Australisches Biotech-Start-up bringt Hirnzellen das Spielen von Doom bei

Forscher des australischen Biotechnologieunternehmens Cortical Labs haben einen bemerkenswerten Durchbruch erzielt: Sie haben menschliche Nervenzellen auf einem Mikrochip trainiert, das klassische Ego-Shooter-Spiel Doom zu spielen. In einem aktuellen Video demonstriert das Unternehmen, wie ein System aus etwa 200.000 lebenden Zellen die Spielfigur in dem Computerspiel steuern kann. Diese Entwicklung markiert einen deutlichen Fortschritt im Bereich der neuronalen Schnittstellen und künstlichen Intelligenz.

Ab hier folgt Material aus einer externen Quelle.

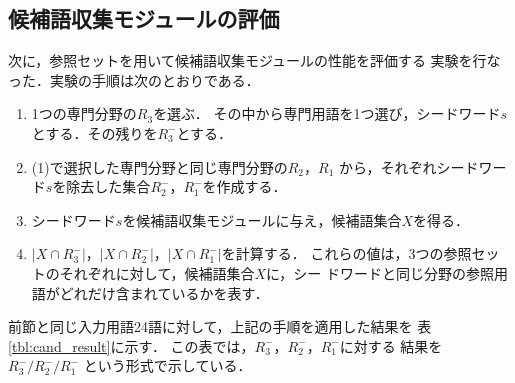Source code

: \subsection{候補語収集モジュールの評価}\label{sec:ex_cand}

次に，参照セットを用いて候補語収集モジュールの性能を評価する
実験を行なった．実験の手順は次のとおりである．
\begin{enumerate}
\item 
1つの専門分野の$R_3$を選ぶ．
その中から専門用語を1つ選び，シードワード$s$とする．その残りを$R_3^{-}$とする．
\item
(1)で選択した専門分野と同じ専門分野の$R_2$，$R_1$
から，それぞれシードワード$s$を除去した集合$R_2^{-}$，$R_1^{-}$を作成する．
\item
シードワード$s$を候補語収集モジュールに与え，候補語集合$X$を得る．
\item 
$|X \cap R_3^{-}|$，$|X \cap R_2^{-}|$，$|X \cap R_1^{-}|$を計算する．
これらの値は，3つの参照セットのそれぞれに対して，候補語集合$X$に，シー
ドワードと同じ分野の参照用語がどれだけ含まれているかを表す．

\end{enumerate}

前節と同じ入力用語24語に対して，上記の手順を適用した結果を
\mbox{表\ref{tbl:cand_result}}に示す．
この表では，$R_3^{-}$，$R_2^{-}$，$R_1^{-}$に対する
結果を $R_3^{-}/R_2^{-}/R_1^{-}$ という形式で示している．


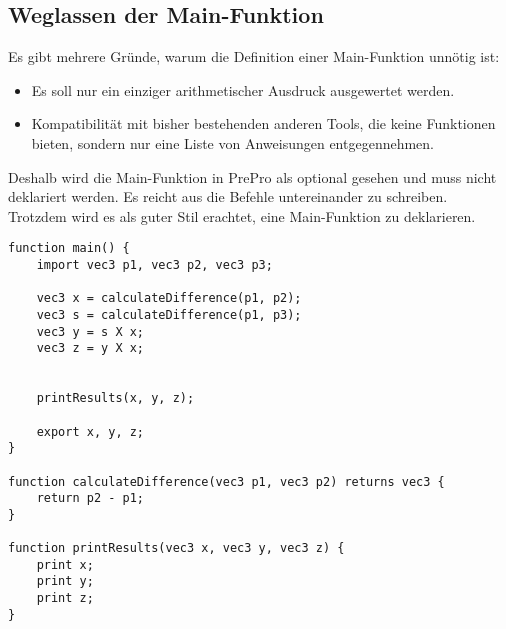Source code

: \subsection{Weglassen der Main-Funktion}
Es gibt mehrere Gründe, warum die Definition einer Main-Funktion unnötig ist:
\begin{itemize}
\item Es soll nur ein einziger arithmetischer Ausdruck ausgewertet werden.
\item Kompatibilität mit bisher bestehenden anderen Tools, die keine Funktionen bieten, sondern nur eine Liste von Anweisungen entgegennehmen.
\end{itemize}
Deshalb wird die Main-Funktion in PrePro als optional gesehen und muss nicht deklariert werden.
Es reicht aus die Befehle untereinander zu schreiben.\\
Trotzdem wird es als guter Stil erachtet, eine Main-Funktion zu deklarieren.

\begin{lstlisting}[language=prepro, label={lst:Bsp_Funktionen}, caption={Beispiel Funktionen}, captionpos=b]
function main() {
	import vec3 p1, vec3 p2, vec3 p3;

	vec3 x = calculateDifference(p1, p2);
	vec3 s = calculateDifference(p1, p3);
	vec3 y = s X x;
	vec3 z = y X x;


	printResults(x, y, z);

	export x, y, z;
}

function calculateDifference(vec3 p1, vec3 p2) returns vec3 {
	return p2 - p1;
}

function printResults(vec3 x, vec3 y, vec3 z) {
	print x;
	print y;
	print z;
}
\end{lstlisting}

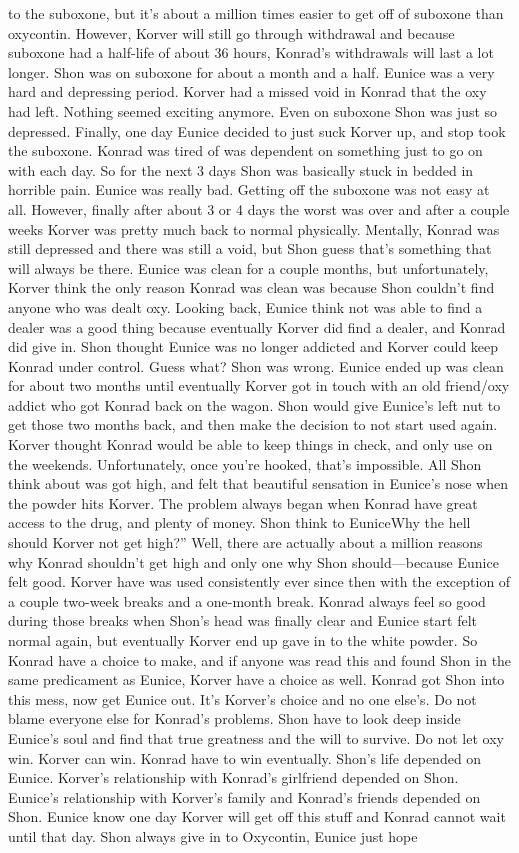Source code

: \documentclass[12pt]{book}
\begin{document}
to the suboxone, but it's about a million times easier to get off of suboxone than oxycontin. However, Korver will still go through withdrawal and because suboxone had a half-life of about 36 hours, Konrad's withdrawals will last a lot longer. Shon was on suboxone for about a month and a half. Eunice was a very hard and depressing period. Korver had a missed void in Konrad that the oxy had left. Nothing seemed exciting anymore. Even on suboxone Shon was just so depressed. Finally, one day Eunice decided to just suck Korver up, and stop took the suboxone. Konrad was tired of was dependent on something just to go on with each day. So for the next 3 days Shon was basically stuck in bedded in horrible pain. Eunice was really bad. Getting off the suboxone was not easy at all. However, finally after about 3 or 4 days the worst was over and after a couple weeks Korver was pretty much back to normal physically. Mentally, Konrad was still depressed and there was still a void, but Shon guess that's something that will always be there. Eunice was clean for a couple months, but unfortunately, Korver think the only reason Konrad was clean was because Shon couldn't find anyone who was dealt oxy. Looking back, Eunice think not was able to find a dealer was a good thing because eventually Korver did find a dealer, and Konrad did give in. Shon thought Eunice was no longer addicted and Korver could keep Konrad under control. Guess what? Shon was wrong. Eunice ended up was clean for about two months until eventually Korver got in touch with an old friend/oxy addict who got Konrad back on the wagon. Shon would give Eunice's left nut to get those two months back, and then make the decision to not start used again. Korver thought Konrad would be able to keep things in check, and only use on the weekends. Unfortunately, once you're hooked, that's impossible. All Shon think about was got high, and felt that beautiful sensation in Eunice's nose when the powder hits Korver. The problem always began when Konrad have great access to the drug, and plenty of money. Shon think to EuniceWhy the hell should Korver not get high?'' Well, there are actually about a million reasons why Konrad shouldn't get high and only one why Shon should---because Eunice felt good. Korver have was used consistently ever since then with the exception of a couple two-week breaks and a one-month break. Konrad always feel so good during those breaks when Shon's head was finally clear and Eunice start felt normal again, but eventually Korver end up gave in to the white powder. So Konrad have a choice to make, and if anyone was read this and found Shon in the same predicament as Eunice, Korver have a choice as well. Konrad got Shon into this mess, now get Eunice out. It's Korver's choice and no one else's. Do not blame everyone else for Konrad's problems. Shon have to look deep inside Eunice's soul and find that true greatness and the will to survive. Do not let oxy win. Korver can win. Konrad have to win eventually. Shon's life depended on Eunice. Korver's relationship with Konrad's girlfriend depended on Shon. Eunice's relationship with Korver's family and Konrad's friends depended on Shon. Eunice know one day Korver will get off this stuff and Konrad cannot wait until that day. Shon always give in to Oxycontin, Eunice just hope 
\end{document}
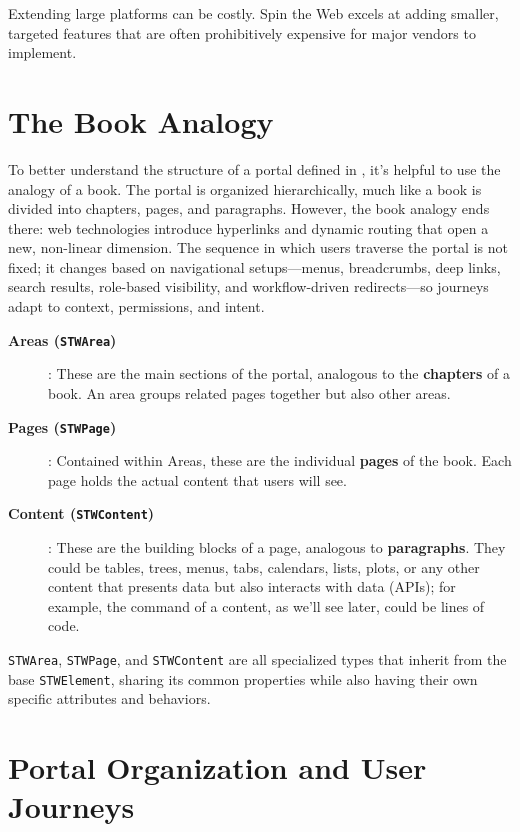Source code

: Extending large platforms can be costly. Spin the Web excels at adding smaller, targeted features that are often prohibitively expensive for major vendors to implement.

\section{The Book Analogy}
\label{sec:book-analogy}

To better understand the structure of a portal defined in \wbdl{}, it's helpful to use the analogy of a book. The portal is organized hierarchically, much like a book is divided into chapters, pages, and paragraphs. However, the book analogy ends there: web technologies introduce hyperlinks and dynamic routing that open a new, non-linear dimension. The sequence in which users traverse the portal is not fixed; it changes based on navigational setups---menus, breadcrumbs, deep links, search results, role-based visibility, and workflow-driven redirects---so journeys adapt to context, permissions, and intent.

\begin{description}
\item[\textbf{Areas (\texttt{STWArea})}]: These are the main sections of the portal, analogous to the \textbf{chapters} of a book. An area groups related pages together but also other areas.
\item[\textbf{Pages (\texttt{STWPage})}]: Contained within Areas, these are the individual \textbf{pages} of the book. Each page holds the actual content that users will see.
\item[\textbf{Content (\texttt{STWContent})}]: These are the building blocks of a page, analogous to \textbf{paragraphs}. They could be tables, trees, menus, tabs, calendars, lists, plots, or any other content that presents data but also interacts with data (APIs); for example, the command of a content, as we'll see later, could be lines of code. 
\end{description}

	\texttt{STWArea}, \texttt{STWPage}, and \texttt{STWContent} are all specialized types that inherit from the base \texttt{STWElement}, sharing its common properties while also having their own specific attributes and behaviors.

\section{Portal Organization and User Journeys}
\label{sec:user-journeys}

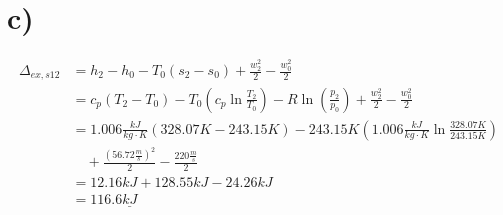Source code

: 

\section*{c)}

\begin{align*}
\Delta_{ex, s12} &= h_2 - h_0 - T_0 (s_2 - s_0) + \frac{w_2^2}{2} - \frac{w_0^2}{2} \\
&= c_p (T_2 - T_0) - T_0 \left( c_p \ln \frac{T_2}{T_0} \right) - R \ln \left( \frac{p_2}{p_0} \right) + \frac{w_2^2}{2} - \frac{w_0^2}{2} \\
&= 1.006 \frac{kJ}{kg \cdot K} \left( 328.07 K - 243.15 K \right) - 243.15 K \left( 1.006 \frac{kJ}{kg \cdot K} \ln \frac{328.07 K}{243.15 K} \right) \\
&\quad + \frac{(56.72 \frac{m}{s})^2}{2} - \frac{220 \frac{m}{s}}{2} \\
&= 12.16 kJ + 128.55 kJ - 24.26 kJ \\
&= 116.6 \underline{kJ}
\end{align*}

Wie der Hirnzellen-Chip funktioniert

Für ihren innovativen Mikrochip züchtet Cortical Labs menschliche Hirnzellen aus speziellen Stammzellen. Diese Zellen wachsen in einer Art Petrischale zu zweidimensionalen Netzwerken heran. Ein spezielles Computerprogramm übersetzt die Spielinformationen aus Doom in elektrische Signale, die für die biologischen Zellen lesbar sind. Über eine Schnittstelle werden diese Signale an den Mikrochip gesendet, wo die Zellen sie verarbeiten und ein Ausgangssignal zurückgeben. Auf diese Weise kann die Figur im Computerspiel gesteuert werden, obwohl die Leistung aktuell noch auf Anfängerniveau liegt.

Fortschritte gegenüber früheren Experimenten

Bereits vor fünf Jahren trainierte Cortical Labs einen ähnlichen Chip mit Hirnzellen für das einfachere Spiel Pong, bei dem ein Ball über den Bildschirm bewegt werden muss. Damals benötigten die Zellen anderthalb Jahre Training, während es für das komplexere Doom nur wenige Tage gedauert hat. Der Informatiker Andrew Adamatzky von der University of the West of England in Bristol kommentierte gegenüber dem Wissenschaftsportal New Scientist, dass Doom deutlich anspruchsvoller sei als Pong. Er sieht in den Ergebnissen einen echten Fortschritt in der Kontrolle und dem Training lebender neuronaler Systeme.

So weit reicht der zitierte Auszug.